### [Exercise aim]
Beneath this instruction is a listing. Transcribe from it only the stretch from the line with "- Optional Rotation Speed" through the line with "- Water Heaters", both end lines included, exactly as written.

### [Listed entries]
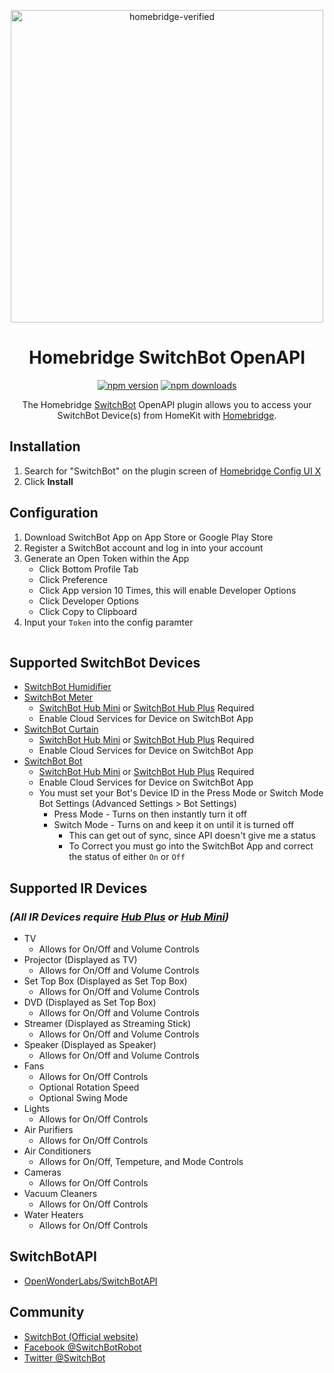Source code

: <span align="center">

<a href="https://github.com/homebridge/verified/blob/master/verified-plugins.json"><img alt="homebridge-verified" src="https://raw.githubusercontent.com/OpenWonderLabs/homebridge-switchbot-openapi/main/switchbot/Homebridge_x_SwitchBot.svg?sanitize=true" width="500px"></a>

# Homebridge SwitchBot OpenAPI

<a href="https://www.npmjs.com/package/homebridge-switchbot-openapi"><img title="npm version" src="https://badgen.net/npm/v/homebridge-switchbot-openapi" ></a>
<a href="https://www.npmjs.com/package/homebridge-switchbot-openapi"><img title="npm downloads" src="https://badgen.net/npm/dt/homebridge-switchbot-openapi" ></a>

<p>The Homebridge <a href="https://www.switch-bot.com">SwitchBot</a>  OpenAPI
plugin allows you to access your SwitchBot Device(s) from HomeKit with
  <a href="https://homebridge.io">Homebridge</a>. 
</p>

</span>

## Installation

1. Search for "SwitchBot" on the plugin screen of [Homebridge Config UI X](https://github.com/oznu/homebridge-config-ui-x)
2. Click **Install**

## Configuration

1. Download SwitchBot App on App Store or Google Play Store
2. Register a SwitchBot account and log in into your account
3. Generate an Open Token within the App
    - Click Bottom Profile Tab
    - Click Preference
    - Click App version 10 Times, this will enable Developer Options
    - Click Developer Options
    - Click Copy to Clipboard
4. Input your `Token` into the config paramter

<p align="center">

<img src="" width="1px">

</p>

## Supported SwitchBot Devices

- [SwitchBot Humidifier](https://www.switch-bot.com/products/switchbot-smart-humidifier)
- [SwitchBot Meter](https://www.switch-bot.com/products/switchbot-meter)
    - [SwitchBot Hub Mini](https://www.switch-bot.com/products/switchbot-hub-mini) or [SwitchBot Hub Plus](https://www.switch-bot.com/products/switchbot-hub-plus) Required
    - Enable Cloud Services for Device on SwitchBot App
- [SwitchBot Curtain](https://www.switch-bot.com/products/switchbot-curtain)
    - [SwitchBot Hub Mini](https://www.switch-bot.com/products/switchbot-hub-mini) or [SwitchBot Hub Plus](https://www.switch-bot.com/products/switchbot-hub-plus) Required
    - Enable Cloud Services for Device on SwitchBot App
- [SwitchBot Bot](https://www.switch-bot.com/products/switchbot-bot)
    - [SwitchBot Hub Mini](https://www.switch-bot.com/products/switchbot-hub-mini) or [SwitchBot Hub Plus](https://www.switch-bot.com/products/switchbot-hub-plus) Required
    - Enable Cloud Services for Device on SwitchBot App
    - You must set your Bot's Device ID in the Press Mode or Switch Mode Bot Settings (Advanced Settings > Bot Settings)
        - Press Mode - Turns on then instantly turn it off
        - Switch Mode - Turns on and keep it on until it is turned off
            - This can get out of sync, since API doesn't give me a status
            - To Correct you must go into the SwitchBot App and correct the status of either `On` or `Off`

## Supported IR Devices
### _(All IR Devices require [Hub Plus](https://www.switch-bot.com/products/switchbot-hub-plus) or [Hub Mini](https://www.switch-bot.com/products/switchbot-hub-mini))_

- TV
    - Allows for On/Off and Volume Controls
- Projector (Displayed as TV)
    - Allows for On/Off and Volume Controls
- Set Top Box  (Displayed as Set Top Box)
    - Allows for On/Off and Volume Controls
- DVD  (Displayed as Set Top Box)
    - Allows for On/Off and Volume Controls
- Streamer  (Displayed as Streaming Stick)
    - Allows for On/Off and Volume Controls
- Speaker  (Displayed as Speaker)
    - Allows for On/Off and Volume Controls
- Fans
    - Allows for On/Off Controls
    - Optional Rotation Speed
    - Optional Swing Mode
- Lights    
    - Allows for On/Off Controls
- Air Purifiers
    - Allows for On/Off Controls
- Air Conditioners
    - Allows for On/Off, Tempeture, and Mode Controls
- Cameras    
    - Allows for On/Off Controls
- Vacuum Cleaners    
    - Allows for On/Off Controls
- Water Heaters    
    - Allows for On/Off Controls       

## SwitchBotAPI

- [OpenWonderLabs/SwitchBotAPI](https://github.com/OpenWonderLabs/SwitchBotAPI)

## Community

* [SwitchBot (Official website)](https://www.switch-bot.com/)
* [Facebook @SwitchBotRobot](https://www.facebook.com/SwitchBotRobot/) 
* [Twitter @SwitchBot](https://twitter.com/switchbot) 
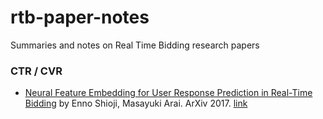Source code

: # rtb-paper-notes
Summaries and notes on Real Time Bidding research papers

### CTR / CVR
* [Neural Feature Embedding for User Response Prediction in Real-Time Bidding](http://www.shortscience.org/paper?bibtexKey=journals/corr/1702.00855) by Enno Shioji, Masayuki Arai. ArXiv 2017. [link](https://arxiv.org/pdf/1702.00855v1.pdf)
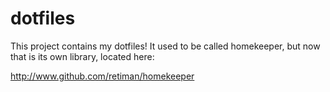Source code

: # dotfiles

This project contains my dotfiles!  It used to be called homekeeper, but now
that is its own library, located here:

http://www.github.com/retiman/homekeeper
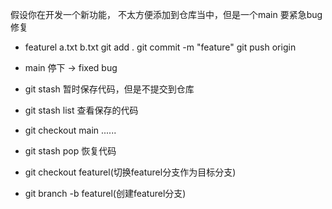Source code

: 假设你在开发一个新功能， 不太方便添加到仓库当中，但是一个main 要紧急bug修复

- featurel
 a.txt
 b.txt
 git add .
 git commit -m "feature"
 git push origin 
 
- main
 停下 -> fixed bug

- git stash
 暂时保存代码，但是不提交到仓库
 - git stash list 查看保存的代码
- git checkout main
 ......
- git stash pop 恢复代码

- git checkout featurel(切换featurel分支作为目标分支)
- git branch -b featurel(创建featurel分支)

### [Task solution]
    - Optional Rotation Speed
    - Optional Swing Mode
- Lights    
    - Allows for On/Off Controls
- Air Purifiers
    - Allows for On/Off Controls
- Air Conditioners
    - Allows for On/Off, Tempeture, and Mode Controls
- Cameras    
    - Allows for On/Off Controls
- Vacuum Cleaners    
    - Allows for On/Off Controls
- Water Heaters    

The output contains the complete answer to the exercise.